[[ Listed entries open ]]
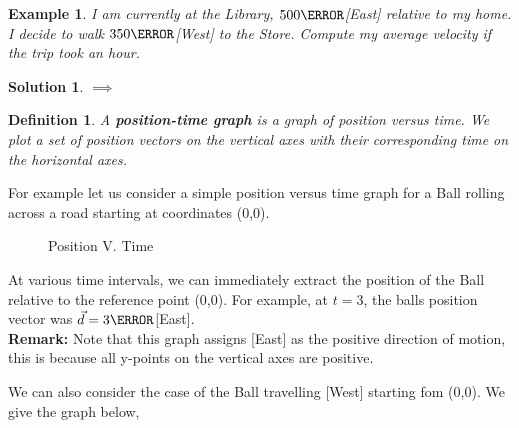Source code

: \documentclass[12pt]{article}
\newcommand{\tx}[1]{\text{#1}}
\theoremstyle{break}
\newtheorem{ex}[thm]{Example}
\newtheorem*{soln}{Solution}
\newtheorem{defn}{Definition}[subsection]
\begin{document}
\begin{ex}
    I am currently at the Library, $500\m$[East] relative to my home. I decide to walk $350\m$[West] to the Store. Compute my average \emph{velocity} if the trip took an hour.
\end{ex}
\begin{soln}
$\implies$
    \vspace*{10cm}
\end{soln}



\newpage

\begin{defn}
    A \textbf{position-time graph} is a graph of position versus time. We plot a set of position vectors on the vertical axes with their corresponding time on the horizontal axes. 
\end{defn}
For example let us consider a simple position versus time graph for a Ball rolling across a road starting at coordinates (0,0). 
\begin{figure}[h]
	\centering
	\caption{Position V. Time}
	\label{fig:my-awesome-graph}
\end{figure}

At various time intervals, we can immediately extract the position of the Ball relative to the reference point (0,0). For example, at $t = 3$, the balls position vector was $\vec d = 3\m$[East].\\

\textbf{Remark: } Note that this graph assigns [East] as the positive direction of motion, this is because all y-points on the vertical axes are positive.


We can also consider the case of the Ball travelling [West] starting fom (0,0). We give the graph below,


\begin{center}
\end{center}
\end{document}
[[ Listed entries closed ]]
● **Work order**
Keep the pictures out of the copy and write out the data exactly as it stands.

● **The answer**
Source code

: \documentclass[12pt]{article}
\newcommand{\tx}[1]{\text{#1}}
\theoremstyle{break}
\newtheorem{ex}[thm]{Example}
\newtheorem*{soln}{Solution}
\newtheorem{defn}{Definition}[subsection]
\begin{document}
\begin{ex}
    I am currently at the Library, $500\m$[East] relative to my home. I decide to walk $350\m$[West] to the Store. Compute my average \emph{velocity} if the trip took an hour.
\end{ex}
\begin{soln}
$\implies$
    \vspace*{10cm}
\end{soln}



\newpage

\begin{defn}
    A \textbf{position-time graph} is a graph of position versus time. We plot a set of position vectors on the vertical axes with their corresponding time on the horizontal axes. 
\end{defn}
For example let us consider a simple position versus time graph for a Ball rolling across a road starting at coordinates (0,0). 
\begin{figure}[h]
	\centering
	\caption{Position V. Time}
	\label{fig:my-awesome-graph}
\end{figure}

At various time intervals, we can immediately extract the position of the Ball relative to the reference point (0,0). For example, at $t = 3$, the balls position vector was $\vec d = 3\m$[East].\\

\textbf{Remark: } Note that this graph assigns [East] as the positive direction of motion, this is because all y-points on the vertical axes are positive.


We can also consider the case of the Ball travelling [West] starting fom (0,0). We give the graph below,


\begin{center}
\end{center}
\end{document}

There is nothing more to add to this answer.